Adult: For the maintenance of abstinence in alcohol-dependent patients: <60 kg: 666 mg at breakfast, 333 mg at noon and 333 mg at night; ≥60 kg: 666 mg tid. Treatment should be initiated as soon as possible after the alcohol withdrawal period and maintained if the patient relapses. Dosing recommendations may vary among individual products and between countries (refer to specific product guidelines). Elderly: Not recommended. Treatment recommendations may vary among individual products and between countries (refer to specific product guidelines).
Renal Impairment
CrCl (mL/min)
Dosage
<30
Contraindicated.
30-50
Initially, 333 mg tid.
Dosing recommendations may vary among individual products and between countries (refer to specific product guidelines).
Administration
May be taken with or without food. Swallow whole & do not chew/crush/cut. Consult product literature for specific recommendations.
Contraindications
Severe renal impairment (CrCl <30 mL/min).
Special Precautions
Patient with suicidal ideation. Moderate renal impairment (CrCl 30-50 mL/min) and severe hepatic impairment (Child-Pugh class C). Elderly. Pregnancy and lactation.
Adverse Reactions
Significant: CNS depression; suicidal thinking or behaviour. Gastrointestinal disorders: Nausea, vomiting, diarrhoea, abdominal pain, flatulence. Reproductive system and breast disorders: Frigidity, impotence. Skin and subcutaneous tissue disorders: Pruritus, maculopapular rash.

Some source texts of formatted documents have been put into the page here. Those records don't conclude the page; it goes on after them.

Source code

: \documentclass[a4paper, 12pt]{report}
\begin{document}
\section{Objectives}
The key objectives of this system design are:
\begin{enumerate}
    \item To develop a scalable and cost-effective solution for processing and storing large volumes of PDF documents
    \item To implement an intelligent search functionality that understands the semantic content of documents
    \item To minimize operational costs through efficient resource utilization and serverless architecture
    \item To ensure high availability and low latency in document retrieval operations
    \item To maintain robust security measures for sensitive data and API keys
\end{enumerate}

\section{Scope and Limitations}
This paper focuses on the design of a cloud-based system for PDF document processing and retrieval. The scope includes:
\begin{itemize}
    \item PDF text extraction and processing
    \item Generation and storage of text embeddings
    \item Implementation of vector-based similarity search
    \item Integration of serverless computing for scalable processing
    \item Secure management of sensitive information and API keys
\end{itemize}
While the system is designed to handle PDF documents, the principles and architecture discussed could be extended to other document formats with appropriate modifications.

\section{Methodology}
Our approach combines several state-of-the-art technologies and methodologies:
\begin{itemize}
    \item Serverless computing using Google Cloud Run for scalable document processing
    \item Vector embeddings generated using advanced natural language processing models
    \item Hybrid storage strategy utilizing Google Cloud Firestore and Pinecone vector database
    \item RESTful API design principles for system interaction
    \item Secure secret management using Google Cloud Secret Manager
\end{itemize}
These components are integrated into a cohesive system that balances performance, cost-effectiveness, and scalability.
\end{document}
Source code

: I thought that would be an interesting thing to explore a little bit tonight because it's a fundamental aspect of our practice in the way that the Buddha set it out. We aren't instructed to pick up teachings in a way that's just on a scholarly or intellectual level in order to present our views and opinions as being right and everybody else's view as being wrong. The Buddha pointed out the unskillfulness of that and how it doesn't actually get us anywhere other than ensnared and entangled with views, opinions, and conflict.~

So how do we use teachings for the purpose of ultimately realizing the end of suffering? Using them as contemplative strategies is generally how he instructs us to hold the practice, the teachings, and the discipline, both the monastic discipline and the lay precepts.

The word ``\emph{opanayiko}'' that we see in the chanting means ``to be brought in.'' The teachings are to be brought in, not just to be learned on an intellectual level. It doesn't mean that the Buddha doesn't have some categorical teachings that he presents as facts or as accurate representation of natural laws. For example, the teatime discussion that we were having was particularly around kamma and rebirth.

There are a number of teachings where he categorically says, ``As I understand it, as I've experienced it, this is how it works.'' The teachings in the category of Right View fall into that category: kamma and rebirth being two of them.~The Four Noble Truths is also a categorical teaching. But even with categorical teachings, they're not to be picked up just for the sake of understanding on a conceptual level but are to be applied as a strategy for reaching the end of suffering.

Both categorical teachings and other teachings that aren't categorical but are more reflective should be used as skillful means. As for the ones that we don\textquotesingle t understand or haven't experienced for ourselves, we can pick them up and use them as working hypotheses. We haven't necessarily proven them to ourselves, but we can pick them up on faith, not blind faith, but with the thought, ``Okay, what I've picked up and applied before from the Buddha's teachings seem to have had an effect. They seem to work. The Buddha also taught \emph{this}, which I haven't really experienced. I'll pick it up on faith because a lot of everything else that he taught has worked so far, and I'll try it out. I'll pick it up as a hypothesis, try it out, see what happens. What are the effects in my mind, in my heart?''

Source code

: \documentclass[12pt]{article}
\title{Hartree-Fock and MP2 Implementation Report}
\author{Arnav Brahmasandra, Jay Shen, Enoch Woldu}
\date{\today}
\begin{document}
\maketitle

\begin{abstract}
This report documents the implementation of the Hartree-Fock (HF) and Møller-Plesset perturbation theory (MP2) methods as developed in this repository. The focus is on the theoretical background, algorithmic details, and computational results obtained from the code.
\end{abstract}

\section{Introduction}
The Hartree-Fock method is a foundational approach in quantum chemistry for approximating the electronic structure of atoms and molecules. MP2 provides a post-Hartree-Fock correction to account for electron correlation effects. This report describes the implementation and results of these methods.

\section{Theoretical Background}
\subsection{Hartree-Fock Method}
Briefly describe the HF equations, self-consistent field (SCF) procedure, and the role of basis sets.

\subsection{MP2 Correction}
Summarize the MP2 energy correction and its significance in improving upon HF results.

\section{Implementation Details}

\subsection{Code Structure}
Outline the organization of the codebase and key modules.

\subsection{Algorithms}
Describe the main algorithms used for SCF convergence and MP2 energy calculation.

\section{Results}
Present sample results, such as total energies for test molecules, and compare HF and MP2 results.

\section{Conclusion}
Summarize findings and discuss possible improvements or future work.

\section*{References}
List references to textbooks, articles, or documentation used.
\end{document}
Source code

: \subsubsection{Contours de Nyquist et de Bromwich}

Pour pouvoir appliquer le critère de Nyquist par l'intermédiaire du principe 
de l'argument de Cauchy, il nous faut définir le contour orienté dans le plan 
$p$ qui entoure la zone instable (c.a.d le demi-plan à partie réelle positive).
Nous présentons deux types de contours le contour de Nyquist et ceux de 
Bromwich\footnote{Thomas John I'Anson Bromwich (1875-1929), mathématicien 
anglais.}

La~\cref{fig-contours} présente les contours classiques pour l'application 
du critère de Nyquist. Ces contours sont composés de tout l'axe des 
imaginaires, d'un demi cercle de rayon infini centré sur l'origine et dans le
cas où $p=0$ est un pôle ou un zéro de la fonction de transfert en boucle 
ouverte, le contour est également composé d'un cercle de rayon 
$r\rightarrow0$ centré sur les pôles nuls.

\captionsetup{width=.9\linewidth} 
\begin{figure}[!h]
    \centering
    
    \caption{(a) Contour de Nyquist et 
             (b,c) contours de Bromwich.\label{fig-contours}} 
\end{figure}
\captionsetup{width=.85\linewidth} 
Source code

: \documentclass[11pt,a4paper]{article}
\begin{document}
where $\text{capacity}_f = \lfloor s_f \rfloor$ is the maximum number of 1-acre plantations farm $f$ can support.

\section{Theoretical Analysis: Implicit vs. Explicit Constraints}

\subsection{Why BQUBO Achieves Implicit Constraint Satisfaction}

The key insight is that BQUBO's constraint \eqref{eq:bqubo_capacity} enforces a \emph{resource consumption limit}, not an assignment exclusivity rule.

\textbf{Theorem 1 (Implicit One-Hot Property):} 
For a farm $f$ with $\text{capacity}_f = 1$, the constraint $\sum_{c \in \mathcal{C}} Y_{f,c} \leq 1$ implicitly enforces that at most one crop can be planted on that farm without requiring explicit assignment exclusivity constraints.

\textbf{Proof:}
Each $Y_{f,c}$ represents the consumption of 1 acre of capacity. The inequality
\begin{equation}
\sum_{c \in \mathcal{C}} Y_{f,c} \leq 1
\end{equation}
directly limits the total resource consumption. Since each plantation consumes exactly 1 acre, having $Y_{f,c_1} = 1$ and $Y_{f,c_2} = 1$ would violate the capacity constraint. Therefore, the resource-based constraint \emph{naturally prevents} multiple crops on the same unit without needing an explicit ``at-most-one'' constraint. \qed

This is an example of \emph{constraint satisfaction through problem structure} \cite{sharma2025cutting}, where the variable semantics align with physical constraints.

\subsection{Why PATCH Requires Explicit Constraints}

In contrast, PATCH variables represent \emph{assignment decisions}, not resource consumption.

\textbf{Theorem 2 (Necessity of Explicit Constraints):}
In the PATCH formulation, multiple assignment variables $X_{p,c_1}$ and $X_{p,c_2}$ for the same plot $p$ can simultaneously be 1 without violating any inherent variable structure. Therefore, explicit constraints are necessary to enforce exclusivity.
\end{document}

This drug may cause CNS depression, if affected, do not drive or operate machinery.
Monitoring Parameters
Monitor renal function and weight. Assess for signs of suicidal ideation.
Overdosage
Symptoms: Diarrhoea. Management: Symptomatic and supportive treatment.
Drug Interactions
Increased plasma concentration with naltrexone.
Food Interaction
Decreased absorption with food.
Action
Description: Mechanism of Action: Acamprosate is a homotaurine analogue which interacts with glutamate and γ-aminobutyric acid (GABA) neurotransmitter systems in the CNS. It is believed to act by increasing the activity of the GABAergic system and decreasing the activity of glutamate within the CNS. Additionally, it restores the balance between GABA and glutamate activities which appear to be disrupted in alcohol use disorder. Pharmacokinetics: Absorption: Moderate, slow and sustained absorption from the gastrointestinal tract. Decreased absorption with food. Bioavailability: Approx 11%. Time to peak plasma concentration: 3-8 hours. Distribution: Crosses the blood-brain barrier. Volume of distribution: Approx 1 L/kg. Excretion: Via urine (as unchanged drug). Elimination half-life: 20-33 hours.